These kinds of extant non-market relations might be said to validate and further strengthen the case for a completely non-market socialist future which, in a sense, they prefigure. What they highlight is precisely what the ideology of the market seeks to conceal – our mutual interdependence.

Recall Gregory’s thoughts on Marx’s insights into the nature of commodity-exchange as being an ‘exchange of alienable things between transactors who are in a state of reciprocal independence’. This idea of ‘reciprocal independence’ is a logical extension of the dogma that the market economy is a purely voluntary and non-coercive institution. To be independent is to be ‘free’.

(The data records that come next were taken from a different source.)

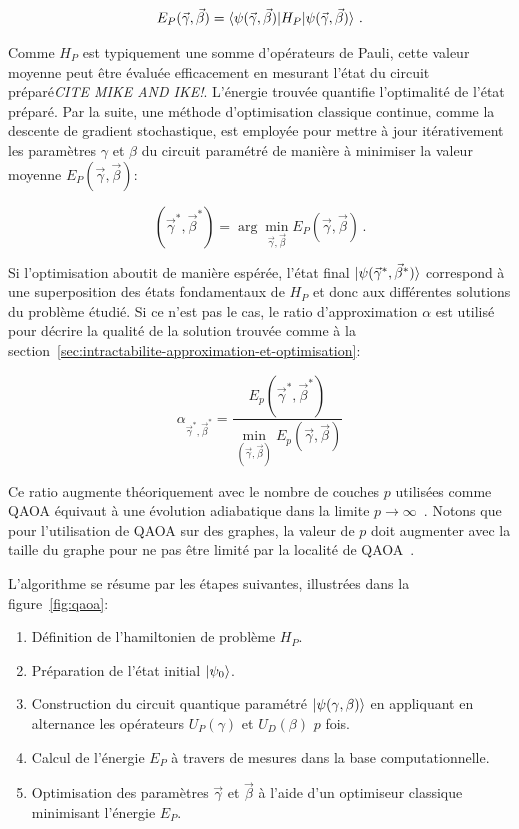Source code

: \begin{equation}
    E_{P} (\vec{\gamma}, \vec{\beta}) = \braket{ \psi(\vec{\gamma}, \vec{\beta}) | H_{P} | \psi(\vec{\gamma}, \vec{\beta}) } \,.
\end{equation}

Comme $H_{P}$ est typiquement une somme d'opérateurs de Pauli, cette valeur moyenne peut être évaluée efficacement en mesurant l'état du circuit préparé\textcolor{mydarkred}{\textit{CITE MIKE AND IKE!}}. L'énergie trouvée quantifie l'optimalité de l'état préparé. Par la suite, une méthode d'optimisation classique continue, comme la descente de gradient stochastique, est employée pour mettre à jour itérativement les paramètres $\gamma$ et $\beta$ du circuit paramétré de manière à minimiser la valeur moyenne $E_{P} (\vec{\gamma}, \vec{\beta})$:

\begin{equation}
    (\vec{\gamma}^{*}, \vec{\beta}^{*}) = \arg \min_{{\vec{\gamma}, \vec{\beta}}} E_{P}(\vec{\gamma}, \vec{\beta}) \,.
\end{equation}

Si l'optimisation aboutit de manière espérée, l'état final $\ket{\psi(\vec{\gamma}^{*}, \vec{\beta}^{*})}$ correspond à une superposition des états fondamentaux de $H_{P}$ et donc aux différentes solutions du problème étudié. Si ce n'est pas le cas, le ratio d'approximation $\alpha$ est utilisé pour décrire la qualité de la solution trouvée comme à la section~\ref{sec:intractabilite-approximation-et-optimisation}:

\begin{equation}
    \alpha_{\vec{\gamma}^{*}, \vec{\beta}^{*}} = \frac{ E_{p} (\vec{\gamma}^{*}, \vec{\beta}^{*})}{\min_{(\vec{\gamma}, \vec{\beta})} E_{p} (\vec{\gamma}, \vec{\beta}) }
\end{equation}

Ce ratio augmente théoriquement avec le nombre de couches $p$ utilisées comme QAOA équivaut à une évolution adiabatique dans la limite $p \to \infty$~\cite{farhiQuantumApproximateOptimization2014}. Notons que pour l'utilisation de QAOA sur des graphes, la valeur de $p$ doit augmenter avec la taille du graphe pour ne pas être limité par la localité de QAOA~\cite{farhiQuantumApproximateOptimization2020}.

L'algorithme se résume par les étapes suivantes, illustrées dans la figure~\ref{fig:qaoa}:

\begin{enumerate}[(1)]
    \item Définition de l'hamiltonien de problème $H_{P}$.
    \item Préparation de l'état initial $\ket{\psi_{0}}$.
    \item Construction du circuit quantique paramétré $\ket{\psi(\gamma, \beta)}$ en appliquant en alternance les opérateurs $U_{P}(\gamma)$ et $U_{D}(\beta)$ $p$ fois.
    \item Calcul de l'énergie $E_{P}$ à travers de mesures dans la base computationnelle.
    \item Optimisation des paramètres $\vec{\gamma}$ et $\vec{\beta}$ à l'aide d'un optimiseur classique minimisant l'énergie $E_{P}$.
\end{enumerate}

But the idea flies in the face of reality and fails to see the wood for the trees – the larger patterns of social interconnections that bind us all. The great majority of us, possessing little or no capital, are economically obliged to sell our working abilities to the tiny minority who own this capital. There is nothing voluntary about this; it is a brutal coercive structural fact arising from the class nature of capitalism itself.

Though capitalist ideology can hardly suppress the empirical fact of our practical dependence upon each other as human beings, what it does is to fall back on a second line of defence, as it were, taking this concept of practical dependency and twisting it into something else. Instead of being universally reciprocal it is presented as being something partial and one-sided: the workers are said to depend on the capitalists. The dependence of the capitalists upon the workers is thus ideologically erased by a sleight of hand.

The essence of the gift relationship is the sense of moral obligation it confers upon the recipient of the gift to give something back in return. In capitalism, it is used to entrench the existing social order by inducing a contrived sense of dependency of one class upon the other. Notwithstanding a market ideology emphasising the ‘reciprocal independence’ of buyer and seller, capitalism needs to create some sense of community in which individuals are bound together by bonds of moral obligation.

Socialism too will need to do this as must any kind of functioning society. However, the manner in which socialism will do so will be quite different. The very term itself – ‘socialism’ – springs from the recognition of the completely socialised nature of modern production. There is literally nothing that is produced today that does not involve, directly or indirectly, the input of millions of workers right across the world. Socialism is about bringing ownership of the means of producing wealth into line with the character of modern production.

The recognition that we necessarily depend upon each other, will translate into a generalised sense of obligation to contribute to the good of others, as well as ourselves in a society fundamentally based on the principle of generalised reciprocity.